**Goal of the exercise**
Without the pictures, reproduce the records that follow exactly.

**Provided information**
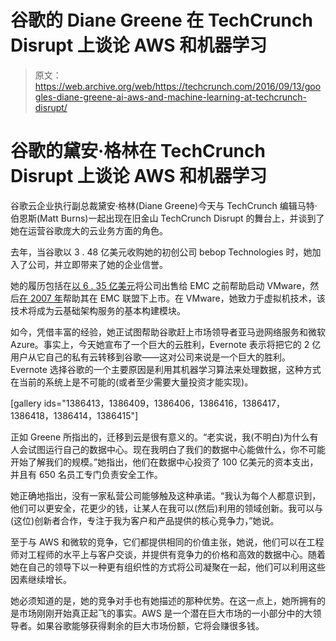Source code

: # 谷歌的 Diane Greene 在 TechCrunch Disrupt 上谈论 AWS 和机器学习

> 原文：<https://web.archive.org/web/https://techcrunch.com/2016/09/13/googles-diane-greene-ai-aws-and-machine-learning-at-techcrunch-disrupt/>

# 谷歌的黛安·格林在 TechCrunch Disrupt 上谈论 AWS 和机器学习

谷歌云企业执行副总裁黛安·格林(Diane Greene)今天与 TechCrunch 编辑马特·伯恩斯(Matt Burns)一起出现在旧金山 TechCrunch Disrupt 的舞台上，并谈到了她在运营谷歌庞大的云业务方面的角色。

去年，当谷歌以 3 . 48 亿美元收购她的初创公司 bebop Technologies 时，她加入了公司，并立即带来了她的企业信誉。

她的履历包括在[以 6 . 35 亿美元](https://web.archive.org/web/20230129101549/http://www.networkworld.com/article/2329229/data-center/emc-buys-vmware-for--635-million.html)将公司出售给 EMC 之前帮助启动 VMware，然后[在 2007 年](https://web.archive.org/web/20230129101549/http://www.networkworld.com/article/2294903/data-center/vmware-goes-public.html)帮助其在 EMC 联盟下上市。在 VMware，她致力于虚拟机技术，该技术将成为云基础架构服务的基本构建模块。

如今，凭借丰富的经验，她正试图帮助谷歌赶上市场领导者亚马逊网络服务和微软 Azure。事实上，今天她宣布了一个巨大的云胜利，Evernote 表示将把它的 2 亿用户从它自己的私有云转移到谷歌——这对公司来说是一个巨大的胜利。Evernote 选择谷歌的一个主要原因是利用其机器学习算法来处理数据，这种方式在当前的系统上是不可能的(或者至少需要大量投资才能实现)。

[gallery ids="1386413，1386409，1386406，1386416，1386417，1386418，1386414，1386415"]

正如 Greene 所指出的，迁移到云是很有意义的。“老实说，我(不明白)为什么有人会试图运行自己的数据中心。现在我明白了我们的数据中心能做什么，你不可能开始了解我们的规模。”她指出，他们在数据中心投资了 100 亿美元的资本支出，并且有 650 名员工专门负责安全工作。

她正确地指出，没有一家私营公司能够触及这种承诺。“我认为每个人都意识到，他们可以更安全，花更少的钱，让某人在我可以(然后)利用的领域创新。我可以与(这位)创新者合作，专注于我为客户和产品提供的核心竞争力，”她说。

至于与 AWS 和微软的竞争，它们都提供相同的价值主张，她说，他们可以在工程师对工程师的水平上与客户交谈，并提供有竞争力的价格和高效的数据中心。随着她在自己的领导下以一种更有组织性的方式将公司凝聚在一起，他们可以利用这些因素继续增长。

她必须知道的是，她的竞争对手也有她描述的那种优势。在这一点上，她所拥有的是市场刚刚开始真正起飞的事实。AWS 是一个潜在巨大市场的一小部分中的大领导者。如果谷歌能够获得剩余的巨大市场份额，它将会赚很多钱。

**Task response**
Source code

: # 谷歌的 Diane Greene 在 TechCrunch Disrupt 上谈论 AWS 和机器学习

> 原文：<https://web.archive.org/web/https://techcrunch.com/2016/09/13/googles-diane-greene-ai-aws-and-machine-learning-at-techcrunch-disrupt/>

# 谷歌的黛安·格林在 TechCrunch Disrupt 上谈论 AWS 和机器学习

谷歌云企业执行副总裁黛安·格林(Diane Greene)今天与 TechCrunch 编辑马特·伯恩斯(Matt Burns)一起出现在旧金山 TechCrunch Disrupt 的舞台上，并谈到了她在运营谷歌庞大的云业务方面的角色。

去年，当谷歌以 3 . 48 亿美元收购她的初创公司 bebop Technologies 时，她加入了公司，并立即带来了她的企业信誉。

她的履历包括在[以 6 . 35 亿美元](https://web.archive.org/web/20230129101549/http://www.networkworld.com/article/2329229/data-center/emc-buys-vmware-for--635-million.html)将公司出售给 EMC 之前帮助启动 VMware，然后[在 2007 年](https://web.archive.org/web/20230129101549/http://www.networkworld.com/article/2294903/data-center/vmware-goes-public.html)帮助其在 EMC 联盟下上市。在 VMware，她致力于虚拟机技术，该技术将成为云基础架构服务的基本构建模块。

如今，凭借丰富的经验，她正试图帮助谷歌赶上市场领导者亚马逊网络服务和微软 Azure。事实上，今天她宣布了一个巨大的云胜利，Evernote 表示将把它的 2 亿用户从它自己的私有云转移到谷歌——这对公司来说是一个巨大的胜利。Evernote 选择谷歌的一个主要原因是利用其机器学习算法来处理数据，这种方式在当前的系统上是不可能的(或者至少需要大量投资才能实现)。

[gallery ids="1386413，1386409，1386406，1386416，1386417，1386418，1386414，1386415"]

正如 Greene 所指出的，迁移到云是很有意义的。“老实说，我(不明白)为什么有人会试图运行自己的数据中心。现在我明白了我们的数据中心能做什么，你不可能开始了解我们的规模。”她指出，他们在数据中心投资了 100 亿美元的资本支出，并且有 650 名员工专门负责安全工作。

她正确地指出，没有一家私营公司能够触及这种承诺。“我认为每个人都意识到，他们可以更安全，花更少的钱，让某人在我可以(然后)利用的领域创新。我可以与(这位)创新者合作，专注于我为客户和产品提供的核心竞争力，”她说。

至于与 AWS 和微软的竞争，它们都提供相同的价值主张，她说，他们可以在工程师对工程师的水平上与客户交谈，并提供有竞争力的价格和高效的数据中心。随着她在自己的领导下以一种更有组织性的方式将公司凝聚在一起，他们可以利用这些因素继续增长。

她必须知道的是，她的竞争对手也有她描述的那种优势。在这一点上，她所拥有的是市场刚刚开始真正起飞的事实。AWS 是一个潜在巨大市场的一小部分中的大领导者。如果谷歌能够获得剩余的巨大市场份额，它将会赚很多钱。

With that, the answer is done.